WORK ORDER: Starting at the first line of the records and stopping at the line that contains "add backspace (@keelii)", transcribe every line exactly and leave out the pictures.

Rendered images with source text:
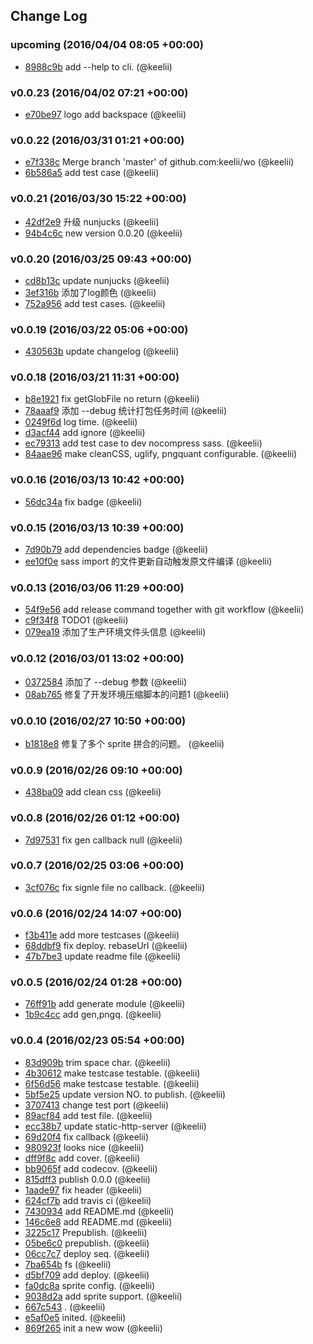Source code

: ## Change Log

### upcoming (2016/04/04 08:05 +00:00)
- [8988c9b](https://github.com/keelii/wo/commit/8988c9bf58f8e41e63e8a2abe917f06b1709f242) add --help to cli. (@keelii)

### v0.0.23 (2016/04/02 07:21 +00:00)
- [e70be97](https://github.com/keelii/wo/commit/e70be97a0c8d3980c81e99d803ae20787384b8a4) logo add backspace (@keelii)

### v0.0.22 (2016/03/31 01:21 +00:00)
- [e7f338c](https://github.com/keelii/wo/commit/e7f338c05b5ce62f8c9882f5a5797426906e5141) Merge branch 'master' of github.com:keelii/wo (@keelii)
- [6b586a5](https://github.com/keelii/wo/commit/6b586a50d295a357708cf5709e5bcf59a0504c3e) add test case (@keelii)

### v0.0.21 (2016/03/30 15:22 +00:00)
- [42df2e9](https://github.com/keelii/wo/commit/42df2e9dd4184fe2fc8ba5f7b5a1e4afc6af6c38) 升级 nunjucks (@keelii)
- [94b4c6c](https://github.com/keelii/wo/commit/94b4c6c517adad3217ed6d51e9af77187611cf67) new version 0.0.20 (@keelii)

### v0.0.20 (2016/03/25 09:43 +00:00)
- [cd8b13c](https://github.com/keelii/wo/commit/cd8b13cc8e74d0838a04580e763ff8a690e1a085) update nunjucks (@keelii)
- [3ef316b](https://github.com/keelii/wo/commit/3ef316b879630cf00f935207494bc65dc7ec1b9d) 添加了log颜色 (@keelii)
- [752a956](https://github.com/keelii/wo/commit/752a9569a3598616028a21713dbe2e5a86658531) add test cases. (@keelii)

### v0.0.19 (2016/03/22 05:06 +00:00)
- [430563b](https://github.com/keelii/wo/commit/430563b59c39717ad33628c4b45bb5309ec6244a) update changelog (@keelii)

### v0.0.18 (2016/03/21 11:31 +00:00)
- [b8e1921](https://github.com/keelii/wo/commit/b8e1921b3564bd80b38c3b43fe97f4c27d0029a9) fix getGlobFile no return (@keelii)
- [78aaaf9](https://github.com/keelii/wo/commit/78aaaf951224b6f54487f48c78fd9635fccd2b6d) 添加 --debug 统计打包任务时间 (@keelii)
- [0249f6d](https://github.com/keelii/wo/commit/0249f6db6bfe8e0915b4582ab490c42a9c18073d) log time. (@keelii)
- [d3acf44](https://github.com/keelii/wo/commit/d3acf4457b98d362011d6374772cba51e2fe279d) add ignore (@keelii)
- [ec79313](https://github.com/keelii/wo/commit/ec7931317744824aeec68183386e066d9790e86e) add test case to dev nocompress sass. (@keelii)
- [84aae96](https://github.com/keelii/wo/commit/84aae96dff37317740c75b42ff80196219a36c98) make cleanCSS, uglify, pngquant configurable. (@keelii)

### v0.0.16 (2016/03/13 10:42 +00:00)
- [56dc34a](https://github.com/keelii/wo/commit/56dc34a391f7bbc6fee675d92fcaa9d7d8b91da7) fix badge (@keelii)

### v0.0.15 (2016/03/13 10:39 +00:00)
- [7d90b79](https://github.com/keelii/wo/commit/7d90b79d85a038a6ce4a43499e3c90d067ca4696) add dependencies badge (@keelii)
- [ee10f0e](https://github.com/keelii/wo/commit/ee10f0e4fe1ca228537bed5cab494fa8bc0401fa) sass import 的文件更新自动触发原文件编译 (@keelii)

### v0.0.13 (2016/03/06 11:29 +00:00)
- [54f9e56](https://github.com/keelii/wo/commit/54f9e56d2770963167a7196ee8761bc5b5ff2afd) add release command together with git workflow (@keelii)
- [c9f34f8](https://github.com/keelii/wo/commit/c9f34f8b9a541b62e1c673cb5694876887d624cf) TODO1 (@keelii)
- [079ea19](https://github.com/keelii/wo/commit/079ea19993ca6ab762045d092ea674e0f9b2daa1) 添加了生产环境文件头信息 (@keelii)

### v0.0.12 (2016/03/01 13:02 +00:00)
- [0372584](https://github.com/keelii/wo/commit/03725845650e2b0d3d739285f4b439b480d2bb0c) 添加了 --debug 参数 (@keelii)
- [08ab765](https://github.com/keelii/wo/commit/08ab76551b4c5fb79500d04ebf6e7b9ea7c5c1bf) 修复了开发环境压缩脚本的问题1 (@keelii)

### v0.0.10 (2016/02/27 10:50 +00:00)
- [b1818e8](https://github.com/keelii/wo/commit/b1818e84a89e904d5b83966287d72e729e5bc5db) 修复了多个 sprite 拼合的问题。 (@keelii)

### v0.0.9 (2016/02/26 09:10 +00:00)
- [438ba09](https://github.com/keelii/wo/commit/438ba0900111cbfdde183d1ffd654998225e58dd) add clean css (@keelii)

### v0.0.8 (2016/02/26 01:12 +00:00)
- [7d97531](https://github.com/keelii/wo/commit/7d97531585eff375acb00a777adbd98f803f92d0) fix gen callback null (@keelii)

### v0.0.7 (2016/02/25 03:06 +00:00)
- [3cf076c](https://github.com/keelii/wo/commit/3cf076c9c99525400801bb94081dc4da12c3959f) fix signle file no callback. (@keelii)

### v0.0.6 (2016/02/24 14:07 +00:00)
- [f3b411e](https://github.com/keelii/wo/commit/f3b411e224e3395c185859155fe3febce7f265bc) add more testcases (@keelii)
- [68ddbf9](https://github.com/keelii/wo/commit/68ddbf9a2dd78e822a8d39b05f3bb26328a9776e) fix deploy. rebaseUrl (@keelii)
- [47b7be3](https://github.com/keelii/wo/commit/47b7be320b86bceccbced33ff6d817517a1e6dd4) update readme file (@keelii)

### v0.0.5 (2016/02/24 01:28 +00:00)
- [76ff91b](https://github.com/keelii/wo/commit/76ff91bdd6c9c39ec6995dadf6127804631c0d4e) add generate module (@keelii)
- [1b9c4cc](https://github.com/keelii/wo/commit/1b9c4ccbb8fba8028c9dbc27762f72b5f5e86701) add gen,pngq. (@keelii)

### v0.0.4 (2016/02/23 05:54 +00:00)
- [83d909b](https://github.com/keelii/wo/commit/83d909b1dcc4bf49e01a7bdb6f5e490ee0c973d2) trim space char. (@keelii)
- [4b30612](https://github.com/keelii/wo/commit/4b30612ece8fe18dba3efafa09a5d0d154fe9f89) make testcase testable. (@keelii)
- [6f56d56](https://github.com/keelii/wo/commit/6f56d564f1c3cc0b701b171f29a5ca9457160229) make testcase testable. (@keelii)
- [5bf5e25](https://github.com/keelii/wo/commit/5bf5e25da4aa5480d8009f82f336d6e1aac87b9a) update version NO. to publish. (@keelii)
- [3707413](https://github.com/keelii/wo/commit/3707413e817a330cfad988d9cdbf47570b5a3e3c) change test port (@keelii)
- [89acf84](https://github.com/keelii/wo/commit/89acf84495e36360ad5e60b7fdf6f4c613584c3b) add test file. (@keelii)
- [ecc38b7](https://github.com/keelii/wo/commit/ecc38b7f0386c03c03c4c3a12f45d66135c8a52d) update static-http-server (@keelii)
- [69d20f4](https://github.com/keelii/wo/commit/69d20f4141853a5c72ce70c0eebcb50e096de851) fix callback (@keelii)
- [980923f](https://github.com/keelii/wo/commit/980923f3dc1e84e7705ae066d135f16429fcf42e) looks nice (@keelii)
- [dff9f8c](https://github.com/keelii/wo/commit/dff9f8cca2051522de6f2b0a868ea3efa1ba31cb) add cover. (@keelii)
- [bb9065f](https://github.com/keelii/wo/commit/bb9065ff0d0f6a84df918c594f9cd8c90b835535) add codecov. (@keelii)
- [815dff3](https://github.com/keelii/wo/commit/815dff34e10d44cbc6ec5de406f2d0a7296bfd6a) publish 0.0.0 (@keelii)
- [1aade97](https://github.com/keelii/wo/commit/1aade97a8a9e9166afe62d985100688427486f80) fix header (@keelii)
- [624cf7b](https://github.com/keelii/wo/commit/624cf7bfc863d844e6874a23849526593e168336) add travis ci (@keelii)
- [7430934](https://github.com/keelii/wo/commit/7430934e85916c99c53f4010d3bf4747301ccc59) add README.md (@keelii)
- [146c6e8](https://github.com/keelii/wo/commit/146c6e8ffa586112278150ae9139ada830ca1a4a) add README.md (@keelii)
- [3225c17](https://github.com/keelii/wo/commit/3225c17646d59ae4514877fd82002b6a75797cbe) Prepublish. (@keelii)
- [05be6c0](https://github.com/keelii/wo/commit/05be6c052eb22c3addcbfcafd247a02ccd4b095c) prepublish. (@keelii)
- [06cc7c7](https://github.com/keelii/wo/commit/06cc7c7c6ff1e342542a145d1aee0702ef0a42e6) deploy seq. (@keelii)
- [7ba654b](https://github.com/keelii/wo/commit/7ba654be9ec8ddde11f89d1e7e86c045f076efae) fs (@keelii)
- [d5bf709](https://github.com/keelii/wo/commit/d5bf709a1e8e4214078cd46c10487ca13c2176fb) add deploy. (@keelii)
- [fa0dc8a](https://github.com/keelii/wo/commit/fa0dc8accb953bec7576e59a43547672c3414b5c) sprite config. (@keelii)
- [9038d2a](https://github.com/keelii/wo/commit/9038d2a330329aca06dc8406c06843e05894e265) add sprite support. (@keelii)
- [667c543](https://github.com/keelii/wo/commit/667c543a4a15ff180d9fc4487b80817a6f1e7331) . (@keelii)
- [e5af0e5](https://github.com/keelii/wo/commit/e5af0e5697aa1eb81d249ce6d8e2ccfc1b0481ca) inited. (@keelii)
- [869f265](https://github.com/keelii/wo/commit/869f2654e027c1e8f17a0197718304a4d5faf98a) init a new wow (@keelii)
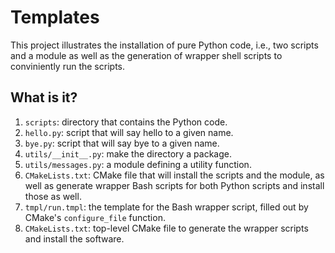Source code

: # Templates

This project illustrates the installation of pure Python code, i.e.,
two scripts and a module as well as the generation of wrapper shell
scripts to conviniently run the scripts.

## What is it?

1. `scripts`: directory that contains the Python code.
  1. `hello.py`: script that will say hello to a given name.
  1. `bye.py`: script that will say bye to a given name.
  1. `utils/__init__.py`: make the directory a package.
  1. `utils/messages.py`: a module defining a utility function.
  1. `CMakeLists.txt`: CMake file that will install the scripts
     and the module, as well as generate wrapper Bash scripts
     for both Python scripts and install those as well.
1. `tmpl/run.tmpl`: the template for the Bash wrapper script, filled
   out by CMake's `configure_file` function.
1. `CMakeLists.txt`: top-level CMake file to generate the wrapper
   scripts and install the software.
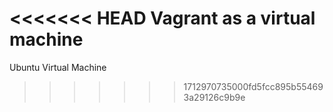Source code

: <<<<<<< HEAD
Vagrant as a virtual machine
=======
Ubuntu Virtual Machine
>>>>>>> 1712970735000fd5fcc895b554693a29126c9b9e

TASK OUTPUT:
Source code

: ## Change Log

### upcoming (2016/04/04 08:05 +00:00)
- [8988c9b](https://github.com/keelii/wo/commit/8988c9bf58f8e41e63e8a2abe917f06b1709f242) add --help to cli. (@keelii)

### v0.0.23 (2016/04/02 07:21 +00:00)
- [e70be97](https://github.com/keelii/wo/commit/e70be97a0c8d3980c81e99d803ae20787384b8a4) logo add backspace (@keelii)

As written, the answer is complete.